Kleber meanwhile is having romance problems of his own. At college he meets a beautiful redhead called Beatrice and quickly falls in love. In the background is Zahra, another student on his course who he becomes friends with. Zahra falls in love with Kleber but he realises that he will have more luck with Beatrice and starts dating her. Simple goes around in his own little world and they all start to settle in to a routine. Simple is really good at messing up situations and making things awkward for Kleber but he perseveres. Eventually though, things come to a head and, after a series of misunderstandings, things start to go wrong. Kleber and the housemates need to rescue Simple after realising what a positive influence he is in each of their lives.

This book is lovely. Simple is such a great character and makes you feel more positive about life. Kleber is so young but loves his brother and wants to make his life better. Essentially it’s a story about the love that the brother’s have for each other and how one sacrifices his life so that he can look after the other. A really great book about love and redemption and France…

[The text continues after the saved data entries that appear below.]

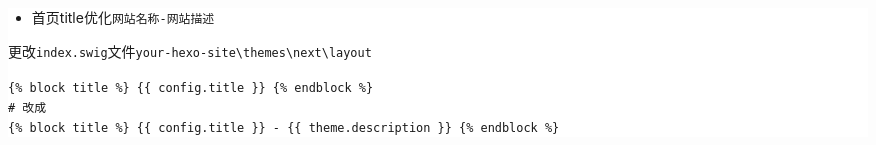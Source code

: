- 首页title优化`网站名称-网站描述`

更改`index.swig`文件`your-hexo-site\themes\next\layout`

```xml
{% block title %} {{ config.title }} {% endblock %}
# 改成
{% block title %} {{ config.title }} - {{ theme.description }} {% endblock %}
```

We Are All Made of Molecules – Susan Nielsen

we-are-all-made-of-molecules

We Are All Made of Molecules  was one of the books available as part of the Booktrust box of books, another great selection this year and I read it as part of my book club with year 8.

Stewart and his dad live together in their house which, until recently, also contained Stewart’s mum. A year before the book is set, she died. Stewart is a highly intelligent 13 year old and attends the Little Genius School for gifted children. He is very clever.

Ashley lives with her mum, her dad lives in a little house in the garden (apparently it’s called a laneway house) because he has  decided that he is gay. Ashley is not the brightest button in the box and is mortified by this. She is, as she describes it, at the top of the social ladder and is always worrying about her position on it. She is desperate to keep the fact that her dad is gay a secret.

Their worlds collide when Stewart’s dad starts dating Ashley’s mum and they decide  to move in together. Stewart and his dad move in with Ashley and her mum and Ashley is super not happy about it. To make things worse (for her) Stewart decides to move from Little Gifted to the same high school as Ashley.

Stewart is not the most popular kid in school, but Ashley is the Queen Bee. She resents everything he says and does and doesn’t really want anyone to know that they know each other. Stewart starts to get bullied by the new boy, Jared, and Ashley fancies him. Stewart overhears a conversation about Ashley and decides to help get them together. This will also help with Jared trying to pull Stewart’s shorts down in PE (it must be a boy thing!). Jared is almost as unpleasant as Ashley so they deserve each other.

I loved the split narrative of this book. Stewart’s voice was warm and funny, Ashley was horrible and really made me dislike her. I could understand that they both had issues but I felt that Stewart was far more willing to compromise. Ashley was a bit of a spoilt brat. She does get her comeuppance in the end but it still left me thinking that she was horrible. Stewart is obviously on the Autistic spectrum and is very literal. But what a lovely boy he is, and the way he manages his life is really great.

This is a fun short read and it will help you appreciate the finer points of families coming together in these situations. It is also a good book club choice as there are a few things to discuss here. Most notably, Ashley and her relationship with her dad and Stewart and his obsession with molecules! You will like Stewart though, he’s one of the good guys.